IoT Engineering

Building an IoT Data Collector Service That Doesn't Eat Your Server — CPU & Memory Budgets for High-Throughput Fleet Telemetry

May 2026 / 15 min read

Posted by Tarek Fawaz

Your Data Collector Is Probably Leaking Memory Right Now

If you're running an IoT telemetry pipeline — GPS trackers on a fleet of 10,000 trucks, RFID readers on containers, environmental sensors across warehouses — there's a pattern I've seen in every production system I've worked on: the data collector service starts at 300MB, slowly climbs to 1GB, then 2GB, then 4GB, and eventually someone restarts it on a Friday night because the server is unresponsive.

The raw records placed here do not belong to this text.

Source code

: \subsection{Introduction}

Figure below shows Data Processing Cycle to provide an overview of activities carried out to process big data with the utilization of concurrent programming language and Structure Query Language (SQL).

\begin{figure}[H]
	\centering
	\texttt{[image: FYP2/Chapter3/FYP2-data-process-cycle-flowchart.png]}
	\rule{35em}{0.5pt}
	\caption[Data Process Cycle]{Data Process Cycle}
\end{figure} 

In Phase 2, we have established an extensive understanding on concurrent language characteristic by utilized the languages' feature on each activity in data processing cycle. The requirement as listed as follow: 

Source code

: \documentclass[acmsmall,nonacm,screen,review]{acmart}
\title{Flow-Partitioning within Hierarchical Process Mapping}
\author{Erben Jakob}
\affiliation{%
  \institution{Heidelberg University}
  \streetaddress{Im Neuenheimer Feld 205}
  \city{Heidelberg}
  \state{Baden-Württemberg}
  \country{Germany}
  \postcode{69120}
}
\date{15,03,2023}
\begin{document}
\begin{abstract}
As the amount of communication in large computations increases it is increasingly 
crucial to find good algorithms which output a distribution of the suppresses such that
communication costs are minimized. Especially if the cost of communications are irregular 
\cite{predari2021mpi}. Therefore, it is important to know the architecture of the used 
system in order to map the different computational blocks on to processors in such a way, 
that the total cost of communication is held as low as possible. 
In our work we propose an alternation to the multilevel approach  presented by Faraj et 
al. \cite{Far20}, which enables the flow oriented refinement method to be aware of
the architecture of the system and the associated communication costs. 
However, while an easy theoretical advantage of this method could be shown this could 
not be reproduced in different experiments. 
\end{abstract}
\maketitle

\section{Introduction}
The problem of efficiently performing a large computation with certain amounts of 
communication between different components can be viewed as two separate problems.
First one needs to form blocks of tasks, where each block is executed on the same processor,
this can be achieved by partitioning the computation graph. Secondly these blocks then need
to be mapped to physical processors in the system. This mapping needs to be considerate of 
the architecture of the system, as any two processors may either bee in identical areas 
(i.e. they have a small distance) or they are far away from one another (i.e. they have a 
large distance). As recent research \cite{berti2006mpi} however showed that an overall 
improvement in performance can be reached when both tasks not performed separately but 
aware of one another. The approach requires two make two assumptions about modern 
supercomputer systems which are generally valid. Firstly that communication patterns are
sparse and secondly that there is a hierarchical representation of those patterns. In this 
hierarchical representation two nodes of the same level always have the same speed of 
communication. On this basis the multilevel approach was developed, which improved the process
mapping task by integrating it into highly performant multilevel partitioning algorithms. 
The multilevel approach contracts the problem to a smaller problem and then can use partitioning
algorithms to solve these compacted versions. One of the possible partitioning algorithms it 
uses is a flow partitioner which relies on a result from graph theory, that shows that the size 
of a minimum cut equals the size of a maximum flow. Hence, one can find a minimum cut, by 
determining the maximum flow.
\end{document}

The root cause is almost never the volume of data. It's how the service handles deduplication, connection state, and message routing. These are solved problems, but most IoT implementations get them wrong because they optimize for throughput first and treat memory as unlimited.

This post walks through how to build a production-grade IoT data collector in .NET 8 with explicit CPU and memory budgets — the kind that handles 10,000+ concurrent device connections while staying under 512MB of RAM and 5% CPU. Every pattern here comes from production fleet management systems I've built and debugged.

The Architecture — 9 Layers

IoT Fleet Data Collector — 9 Layer System Architecture

The data collector is organized into 9 distinct layers, each with a clear responsibility:

Layer 1 — Fleet Devices: 10,000 trucks sending GPS and CAN Bus telemetry every 10 seconds over persistent TCP connections. External applications (Fleet Portal, Mobile apps) can send commands to devices via gRPC.
Layer 2 — Data Receiver: TCP Server accepts connections on port 5000, spawns a TCP Listener per device, and registers each session in the Socket Store. The Socket Store maintains ~8,700 active sessions with a 15-minute stale timeout, and exposes a gRPC endpoint that allows external applications to send commands directly to connected devices.
Layer 3 — Data Check: The Header Decoder extracts the routing key from the packet header and drops ignored messages (HEARTBEAT, AUTH_REQ, HANDSHAKE) before any further processing. Valid messages pass through the LRU Deduplication cache (80K max entries, 5-minute TTL, 10% batch eviction) which eliminates duplicate transmissions at a 3.3% rate.
Layer 4 — Key Routing: The Key Router reads queue bindings from appsettings.json and maps each routing key to the correct queue. It creates a structured Consumer Payload ready for RabbitMQ ingestion. Adding a new message type is a config change — zero code changes required.
Layer 5 — Raw Data Ingestion: Directly from the Header Decoder (not from the routing path), raw packet data is sent to the Raw Data Ingestor, which forwards it via HTTP POST to the RawData Ingestor API — an external microservice that persists full packets to MongoDB for archival and forensic analysis.
Layer 6 — Health & Budget Controls: A vertical sidebar monitoring all layers. Includes Health Check (6 stability signals, 30s interval), CPU Guard (<5% average, <15% burst), Memory Guard (512MB budget, force GC at 80%, evict cache at 90%), Dedup Monitor (rate <5%, firmware alert on spikes), Broker Monitor (connection watch, buffer on disconnect), and GC Monitor (Gen2 fragmentation alerts).
Layer 7 — RabbitMQ Topic Exchange: Outside the Data Collector boundary. A single Consumer Payload message enters the Topic Exchange, which internally routes to the Telemetry Queue (POS, POS_HQ), Alert Queue (ALT_SPEED, ALT_GEOFENCE, ALT_PANIC), and Command Queue (CMD_ACK, CMD_NACK).
Layer 8 — Consumers: Each queue has a dedicated consumer. The Telemetry Consumer runs 3 parallel services: Data Persistence (writes to TimescaleDB), Real-Time Positioning (SignalR hub), and Integration Stream (REST API for third-party systems). Alert Consumer handles notifications. Command Consumer is a special-purpose response handler.
Layer 9 — Data Stores & Interfaces: TimescaleDB for telemetry time-series storage, Fleet Positioning web app (live map via SignalR), Integration API (REST for 3rd party systems), Alerts Database (alert history and notification log), and Command Log (audit trail).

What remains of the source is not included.